Data collected by researchers at the Dauphin Island Sea Lab offer insight into a global-scale analyses of large animal movements.
The article, "Convergence of marine megafauna movement patterns in coastal and open oceans", was published in PNAS Monday, February 26 and resulted from a collaboration with researchers around the world, including Dr. Ruth H. Carmichael and University of South Alabama graduate student Allen Aven.
The collaborative research analyzed more than 2,700 tagged and tracked individuals and identified similarity in movement patterns across 50 marine vertebrate species, with millions of years of evolutionary distance among the different taxa and fundamentally different types of movement, such as flight, swimming, paddling. Data from manatees originally tagged in Alabama waters by Dr. Carmichael and colleagues were included in the analysis. Manatees provide a unique contribution to the dataset, because they move in nearshore and inland waters not typically occupied by other marine mammals.
"Preferred habitat was most important to determining global movements of large marine animals, with patterns being simpler in open ocean and more complex close to coasts due to the greater complexity within coastal micro-habitats," Dr. Carmichael explained. "Unlike in terrestrial animals, movement patterns of large marine animals were independent of body length and mass, likely because it is easier to move through water."

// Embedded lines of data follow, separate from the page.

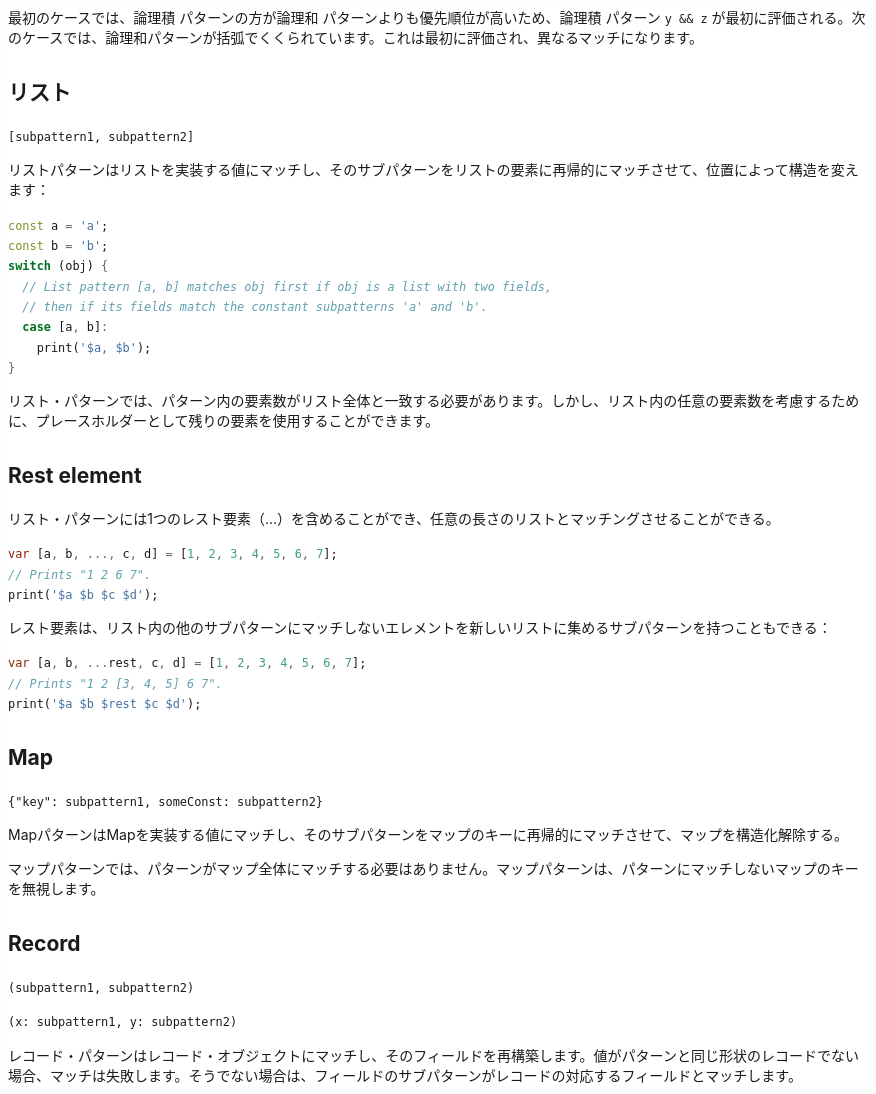 最初のケースでは、論理積 パターンの方が論理和 パターンよりも優先順位が高いため、論理積 パターン `y && z` が最初に評価される。次のケースでは、論理和パターンが括弧でくくられています。これは最初に評価され、異なるマッチになります。

## リスト

`[subpattern1, subpattern2]`

リストパターンはリストを実装する値にマッチし、そのサブパターンをリストの要素に再帰的にマッチさせて、位置によって構造を変えます：

```dart
const a = 'a';
const b = 'b';
switch (obj) {
  // List pattern [a, b] matches obj first if obj is a list with two fields,
  // then if its fields match the constant subpatterns 'a' and 'b'.
  case [a, b]:
    print('$a, $b');
}
```

リスト・パターンでは、パターン内の要素数がリスト全体と一致する必要があります。しかし、リスト内の任意の要素数を考慮するために、プレースホルダーとして残りの要素を使用することができます。

## Rest element

リスト・パターンには1つのレスト要素（...）を含めることができ、任意の長さのリストとマッチングさせることができる。

```dart
var [a, b, ..., c, d] = [1, 2, 3, 4, 5, 6, 7];
// Prints "1 2 6 7".
print('$a $b $c $d');
```

レスト要素は、リスト内の他のサブパターンにマッチしないエレメントを新しいリストに集めるサブパターンを持つこともできる：

```dart
var [a, b, ...rest, c, d] = [1, 2, 3, 4, 5, 6, 7];
// Prints "1 2 [3, 4, 5] 6 7".
print('$a $b $rest $c $d');
```

## Map

`{"key": subpattern1, someConst: subpattern2}`

MapパターンはMapを実装する値にマッチし、そのサブパターンをマップのキーに再帰的にマッチさせて、マップを構造化解除する。

マップパターンでは、パターンがマップ全体にマッチする必要はありません。マップパターンは、パターンにマッチしないマップのキーを無視します。

## Record

`(subpattern1, subpattern2)`

`(x: subpattern1, y: subpattern2)`

レコード・パターンはレコード・オブジェクトにマッチし、そのフィールドを再構築します。値がパターンと同じ形状のレコードでない場合、マッチは失敗します。そうでない場合は、フィールドのサブパターンがレコードの対応するフィールドとマッチします。
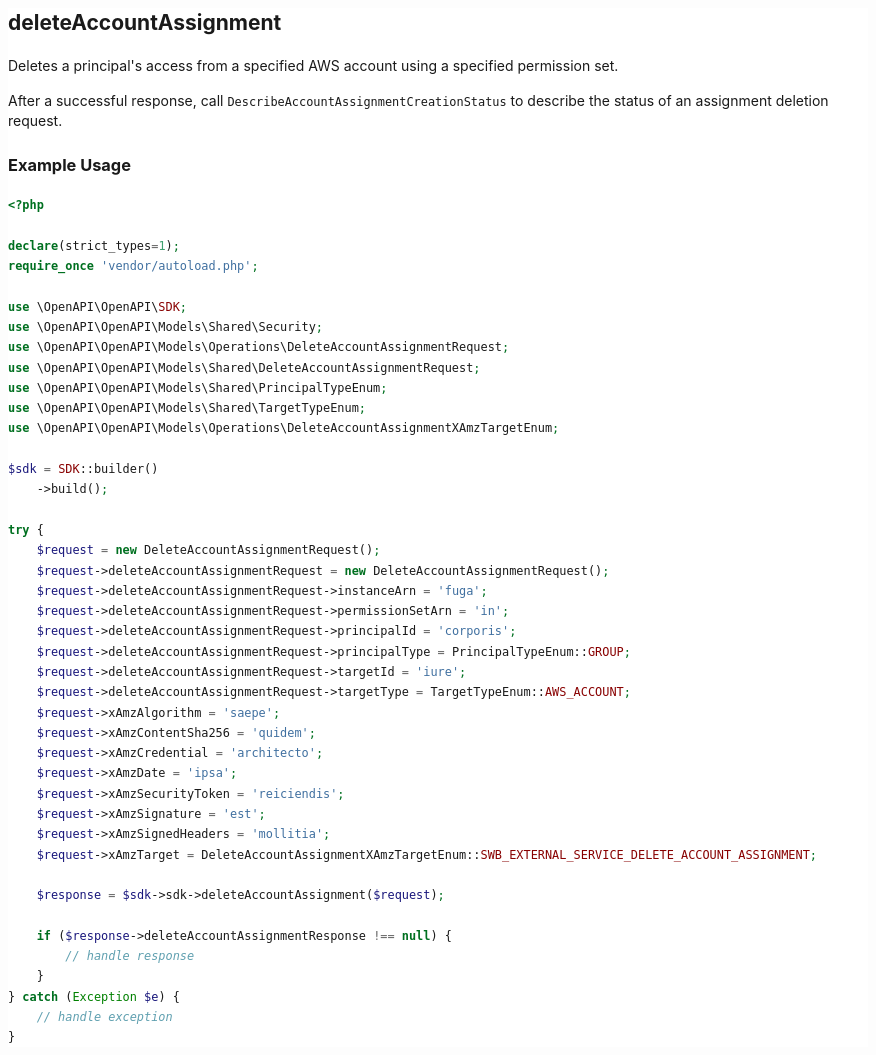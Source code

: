 ## deleteAccountAssignment

<p>Deletes a principal's access from a specified AWS account using a specified permission set.</p> <note> <p>After a successful response, call <code>DescribeAccountAssignmentCreationStatus</code> to describe the status of an assignment deletion request.</p> </note>

### Example Usage

```php
<?php

declare(strict_types=1);
require_once 'vendor/autoload.php';

use \OpenAPI\OpenAPI\SDK;
use \OpenAPI\OpenAPI\Models\Shared\Security;
use \OpenAPI\OpenAPI\Models\Operations\DeleteAccountAssignmentRequest;
use \OpenAPI\OpenAPI\Models\Shared\DeleteAccountAssignmentRequest;
use \OpenAPI\OpenAPI\Models\Shared\PrincipalTypeEnum;
use \OpenAPI\OpenAPI\Models\Shared\TargetTypeEnum;
use \OpenAPI\OpenAPI\Models\Operations\DeleteAccountAssignmentXAmzTargetEnum;

$sdk = SDK::builder()
    ->build();

try {
    $request = new DeleteAccountAssignmentRequest();
    $request->deleteAccountAssignmentRequest = new DeleteAccountAssignmentRequest();
    $request->deleteAccountAssignmentRequest->instanceArn = 'fuga';
    $request->deleteAccountAssignmentRequest->permissionSetArn = 'in';
    $request->deleteAccountAssignmentRequest->principalId = 'corporis';
    $request->deleteAccountAssignmentRequest->principalType = PrincipalTypeEnum::GROUP;
    $request->deleteAccountAssignmentRequest->targetId = 'iure';
    $request->deleteAccountAssignmentRequest->targetType = TargetTypeEnum::AWS_ACCOUNT;
    $request->xAmzAlgorithm = 'saepe';
    $request->xAmzContentSha256 = 'quidem';
    $request->xAmzCredential = 'architecto';
    $request->xAmzDate = 'ipsa';
    $request->xAmzSecurityToken = 'reiciendis';
    $request->xAmzSignature = 'est';
    $request->xAmzSignedHeaders = 'mollitia';
    $request->xAmzTarget = DeleteAccountAssignmentXAmzTargetEnum::SWB_EXTERNAL_SERVICE_DELETE_ACCOUNT_ASSIGNMENT;

    $response = $sdk->sdk->deleteAccountAssignment($request);

    if ($response->deleteAccountAssignmentResponse !== null) {
        // handle response
    }
} catch (Exception $e) {
    // handle exception
}
```
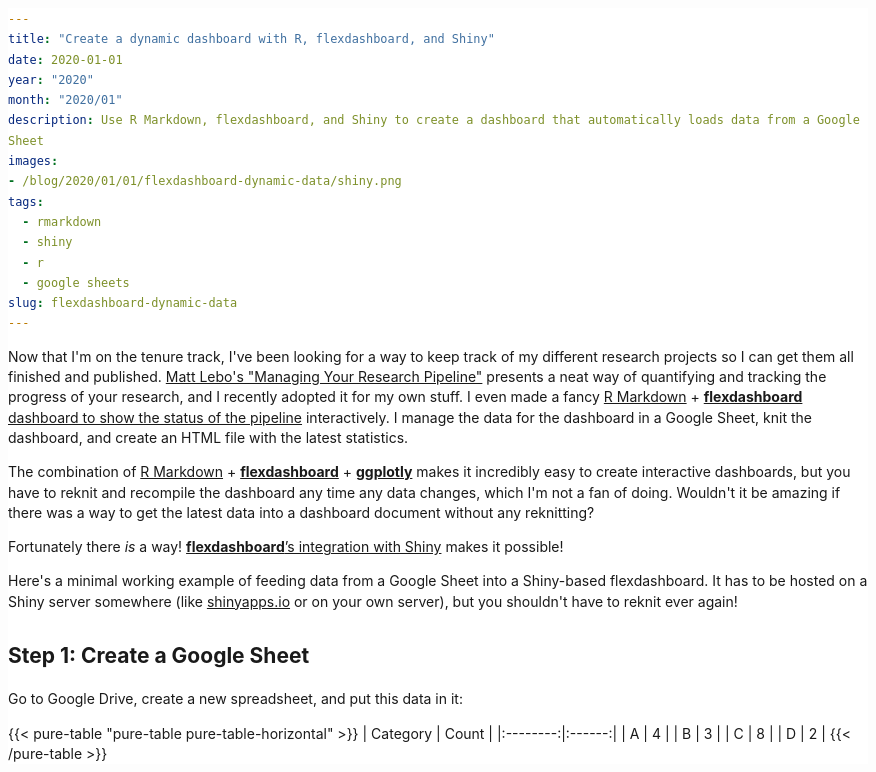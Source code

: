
 ```yaml
---
title: "Create a dynamic dashboard with R, flexdashboard, and Shiny"
date: 2020-01-01
year: "2020"
month: "2020/01"
description: Use R Markdown, flexdashboard, and Shiny to create a dashboard that automatically loads data from a Google Sheet
images: 
- /blog/2020/01/01/flexdashboard-dynamic-data/shiny.png
tags: 
  - rmarkdown
  - shiny
  - r
  - google sheets
slug: flexdashboard-dynamic-data
---
```


Now that I'm on the tenure track, I've been looking for a way to keep track of my different research projects so I can get them all finished and published. [Matt Lebo's "Managing Your Research Pipeline"](https://doi.org/10.1017/S1049096516000160) presents a neat way of quantifying and tracking the progress of your research, and I recently adopted it for my own stuff. I even made a fancy [R Markdown](https://rmarkdown.rstudio.com/) + [**flexdashboard**](https://rmarkdown.rstudio.com/flexdashboard/) [dashboard to show the status of the pipeline](https://twitter.com/andrewheiss/status/1201892963451842562) interactively. I manage the data for the dashboard in a Google Sheet, knit the dashboard, and create an HTML file with the latest statistics.

The combination of [R Markdown](https://rmarkdown.rstudio.com/) + [**flexdashboard**](https://rmarkdown.rstudio.com/flexdashboard/) + [**ggplotly**](https://plot.ly/ggplot2/) makes it incredibly easy to create interactive dashboards, but you have to reknit and recompile the dashboard any time any data changes, which I'm not a fan of doing. Wouldn't it be amazing if there was a way to get the latest data into a dashboard document without any reknitting?

Fortunately there *is* a way! [**flexdashboard**’s integration with Shiny](https://rmarkdown.rstudio.com/flexdashboard/shiny.html) makes it possible!

Here's a minimal working example of feeding data from a Google Sheet into a Shiny-based flexdashboard. It has to be hosted on a Shiny server somewhere (like [shinyapps.io](https://www.shinyapps.io/) or on your own server), but you shouldn't have to reknit ever again!

## Step 1: Create a Google Sheet

Go to Google Drive, create a new spreadsheet, and put this data in it:

{{< pure-table "pure-table pure-table-horizontal" >}}
| Category |  Count |
|:--------:|:------:|
|    A     |   4    |
|    B     |   3    |
|    C     |   8    |
|    D     |   2    |
{{< /pure-table >}}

In addition to tracking the movements of tagged manatees, Dr. Carmichael’s research team also operates the Dauphin Island Sea Lab’s Manatee Sighting Network and the Alabama Marine Mammal Stranding Network. Through these networks, her team works to define manatee movement, habitat use, and causes of mortality along the northern Gulf of Mexico coast.
"Results of this study suggest that major ocean change, such as, reduced Artic sea ice cover and sea level rise, which change habitat type, may have significant effects on global movements of marine animals, including the manatees and dolphins that are common along our local coast" Dr. Carmichael said. "Hence, understanding habitat as well as evolutionary history will be important to predicting how animals respond to these changes."